* [PROBLEM STATEMENT]: Only the count is wanted here: how many lines of the entries hold the string "agent"?

* [MATERIAL PROVIDED]:

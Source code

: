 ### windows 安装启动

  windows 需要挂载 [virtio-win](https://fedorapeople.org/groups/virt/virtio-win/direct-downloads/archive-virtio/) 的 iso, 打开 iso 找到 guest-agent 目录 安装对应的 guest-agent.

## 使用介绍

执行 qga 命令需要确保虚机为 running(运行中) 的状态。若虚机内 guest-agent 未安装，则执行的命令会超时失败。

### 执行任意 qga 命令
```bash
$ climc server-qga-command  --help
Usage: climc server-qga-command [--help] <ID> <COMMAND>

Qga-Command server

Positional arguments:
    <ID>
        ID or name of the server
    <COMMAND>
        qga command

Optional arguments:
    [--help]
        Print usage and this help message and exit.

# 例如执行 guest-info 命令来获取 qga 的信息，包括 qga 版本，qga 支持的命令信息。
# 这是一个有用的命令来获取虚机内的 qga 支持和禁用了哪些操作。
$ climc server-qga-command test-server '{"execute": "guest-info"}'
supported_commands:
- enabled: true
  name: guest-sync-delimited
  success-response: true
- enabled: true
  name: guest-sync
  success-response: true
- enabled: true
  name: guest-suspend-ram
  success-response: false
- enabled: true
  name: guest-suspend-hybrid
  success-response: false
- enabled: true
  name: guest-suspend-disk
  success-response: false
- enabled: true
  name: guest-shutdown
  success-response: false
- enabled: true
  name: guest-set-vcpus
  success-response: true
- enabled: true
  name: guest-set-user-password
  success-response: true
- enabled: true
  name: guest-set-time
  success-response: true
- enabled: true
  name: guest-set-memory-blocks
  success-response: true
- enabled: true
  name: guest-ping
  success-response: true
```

* [EXERCISE OUTPUT]: 2